3. And the mother of the year award goes to...> here's a couple of proud, parenting moments I've had the pleasure of living through. "Mommy just let him chew on a soft vibrator and it made his teeth feel better!" -Aislin (age 3 1/2) when asked by my BOSS how her little brother's teeth came in. My boss was beet red. Mortified and trying to do damage control, I said "Oh god... it's a toy, a TOY!!!" to which he replied, "I'm sure it is." Ugh. Caleb's first day of school this year was just a short day meant solely for the parents, teachers, and kiddos to get to know each other. I was chatting with the circle of moms when I noticed that Caleb still had his sweatshirt on. I turned to unzip his hoodie while continuing to chat with the moms and he flinched like I was going to hit him! Of course I laughed because he didn't see me coming and I just popped into his peripheral vision to unzip him and he freaked. When I turned back to the conversation the moms were looking around as if to hint at the child abuse hotline. Gotta love first impressions.
4. June Cleaver I am not> Although I LOVE my house to be very clean and organized, after a long day of working and chasing after kids it's not exactly what's at the top of my to-do list. These days I feel accomplished if the dishes from all three meals from that day aren't still on the dining room table and if I've managed to do a load of laundry, so you can imagine how often I sweep, mop, vacuum, dust & polish. (Polish?!! HAHAHA! That's a good one!) I had no choice but to hire someone. I always considered that cheating... like people who have a nanny. "They hired a nanny?! They have it so easy. Someone else does all the hard stuff. They dress up their dolls and parade them around and put them back on the shelf when it gets boring." (I still kinda feel that way about people having nannies, but only if one of the parents stays at home and they have less than 4 children) Here's something I came to realize. I don't give a shit if hiring a cleaning lady is "the easy way." For the 5 years or so that I did all my own house cleaning on top of working 7 days a week and raising a family I was never nominated for the "Best Housewife Ever" award. In fact, as I recall, no one gave two shits whether my house was clean or not, forget who had cleaned it if it was.
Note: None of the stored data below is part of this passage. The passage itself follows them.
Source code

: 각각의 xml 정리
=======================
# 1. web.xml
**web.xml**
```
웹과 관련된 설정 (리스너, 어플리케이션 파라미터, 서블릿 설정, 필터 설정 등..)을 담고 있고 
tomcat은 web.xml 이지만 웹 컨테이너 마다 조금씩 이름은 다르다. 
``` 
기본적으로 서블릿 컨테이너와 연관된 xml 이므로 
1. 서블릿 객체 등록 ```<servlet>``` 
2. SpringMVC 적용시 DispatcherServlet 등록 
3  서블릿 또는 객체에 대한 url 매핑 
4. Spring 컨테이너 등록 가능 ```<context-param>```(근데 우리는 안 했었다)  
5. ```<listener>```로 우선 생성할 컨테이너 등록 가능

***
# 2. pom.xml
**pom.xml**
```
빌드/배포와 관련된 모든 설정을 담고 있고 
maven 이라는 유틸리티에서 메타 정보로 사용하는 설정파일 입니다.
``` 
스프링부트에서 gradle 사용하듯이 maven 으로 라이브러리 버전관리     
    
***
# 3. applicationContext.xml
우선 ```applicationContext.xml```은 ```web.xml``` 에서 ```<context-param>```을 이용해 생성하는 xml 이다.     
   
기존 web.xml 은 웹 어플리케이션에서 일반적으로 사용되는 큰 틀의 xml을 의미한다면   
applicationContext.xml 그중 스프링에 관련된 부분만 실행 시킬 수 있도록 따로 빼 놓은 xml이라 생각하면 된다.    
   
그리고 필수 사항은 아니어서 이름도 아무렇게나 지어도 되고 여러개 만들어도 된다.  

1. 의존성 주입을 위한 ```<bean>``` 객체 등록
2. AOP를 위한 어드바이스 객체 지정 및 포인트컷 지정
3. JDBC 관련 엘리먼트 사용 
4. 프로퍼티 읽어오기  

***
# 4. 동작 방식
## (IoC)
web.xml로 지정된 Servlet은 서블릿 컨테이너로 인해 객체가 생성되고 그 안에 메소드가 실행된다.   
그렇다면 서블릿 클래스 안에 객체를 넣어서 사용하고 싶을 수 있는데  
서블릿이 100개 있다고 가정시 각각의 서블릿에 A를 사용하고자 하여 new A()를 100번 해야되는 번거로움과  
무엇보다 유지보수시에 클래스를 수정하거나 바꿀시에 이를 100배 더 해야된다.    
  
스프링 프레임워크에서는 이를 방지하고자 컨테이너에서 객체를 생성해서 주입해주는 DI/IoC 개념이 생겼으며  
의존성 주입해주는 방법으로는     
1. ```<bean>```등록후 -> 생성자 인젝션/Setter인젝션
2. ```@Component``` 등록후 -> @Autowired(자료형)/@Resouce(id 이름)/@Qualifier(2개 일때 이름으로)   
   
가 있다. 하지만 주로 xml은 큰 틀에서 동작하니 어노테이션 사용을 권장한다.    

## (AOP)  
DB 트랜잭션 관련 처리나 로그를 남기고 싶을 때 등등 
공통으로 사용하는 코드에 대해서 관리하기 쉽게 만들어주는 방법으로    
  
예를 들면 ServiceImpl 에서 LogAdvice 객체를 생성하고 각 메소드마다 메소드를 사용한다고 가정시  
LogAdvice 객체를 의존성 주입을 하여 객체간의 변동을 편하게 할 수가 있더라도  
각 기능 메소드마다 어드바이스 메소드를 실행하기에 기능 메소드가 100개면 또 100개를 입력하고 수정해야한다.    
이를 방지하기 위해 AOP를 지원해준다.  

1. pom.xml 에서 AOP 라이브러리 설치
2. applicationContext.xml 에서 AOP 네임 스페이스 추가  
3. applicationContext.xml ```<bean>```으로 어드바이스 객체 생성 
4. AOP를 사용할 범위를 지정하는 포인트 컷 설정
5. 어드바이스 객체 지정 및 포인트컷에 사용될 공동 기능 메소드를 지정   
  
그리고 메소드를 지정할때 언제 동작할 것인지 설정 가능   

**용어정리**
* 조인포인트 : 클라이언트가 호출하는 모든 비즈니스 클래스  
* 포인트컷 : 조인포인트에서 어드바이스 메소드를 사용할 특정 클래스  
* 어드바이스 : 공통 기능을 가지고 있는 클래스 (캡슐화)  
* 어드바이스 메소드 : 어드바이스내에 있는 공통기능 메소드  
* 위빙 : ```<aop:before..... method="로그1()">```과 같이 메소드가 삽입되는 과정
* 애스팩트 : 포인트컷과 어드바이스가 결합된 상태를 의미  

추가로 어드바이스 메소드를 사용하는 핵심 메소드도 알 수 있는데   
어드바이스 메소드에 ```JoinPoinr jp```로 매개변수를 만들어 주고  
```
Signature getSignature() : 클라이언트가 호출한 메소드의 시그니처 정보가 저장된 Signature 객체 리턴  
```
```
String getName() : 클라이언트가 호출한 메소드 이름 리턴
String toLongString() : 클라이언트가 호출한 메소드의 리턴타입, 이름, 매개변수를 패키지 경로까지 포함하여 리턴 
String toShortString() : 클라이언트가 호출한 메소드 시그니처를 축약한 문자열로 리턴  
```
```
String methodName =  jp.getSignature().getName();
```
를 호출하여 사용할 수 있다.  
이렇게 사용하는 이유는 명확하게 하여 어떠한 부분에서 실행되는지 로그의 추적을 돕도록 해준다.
5. I am Murphy's Law> I have pretty much accepted that I will fail on all levels of life and that bad things will happen to me a LOT. It certainly explains why most days I have such an upbeat demeanor. I've just accepted the mess that is my life and usually laugh when bad stuff happens. If there's a one in a million chance of something happening, it'll happen to me. Every preventative measure (aside from abstinence) was taken to prevent my first two kids. My first car was totalled by a drunk driver while parked in my own driveway. I had just put in a brand new alternator and I hadn't even driven it once since it was fixed. I was called for Jury Duty 5 days after my 18th birthday. I started having symptoms of and was diagnosed with Meniere's Disease when I was 20, which can happen anywhere between 20 and 50 years old. Two weeks before our planned roadtrip to Disney, on my way to pick Caleb up from school, the transmission dropped out of my car... at an intersection... with my 9 month old crying in the back... and my husband at work.
Haaaaaa! Life - 15 Jill - 0
So, in closing, I'm pretty sure I'm not living the "dream life." I'm sorry if you feel mislead now that I've given you the facts. If you were hoping to read a blog about a girl with the perfect family and the perfect life, I suggest perusing the interwebs for someone else's... mine is neither of those.
If you like crafting, shiny objects, trying crazy things, made up words, over-use of punctuation (especially parentheses) and odd usage of obscure movie quotes and internet memes and the occasional rambling post and lots of run-on sentences... stick around. You'll feel right at home.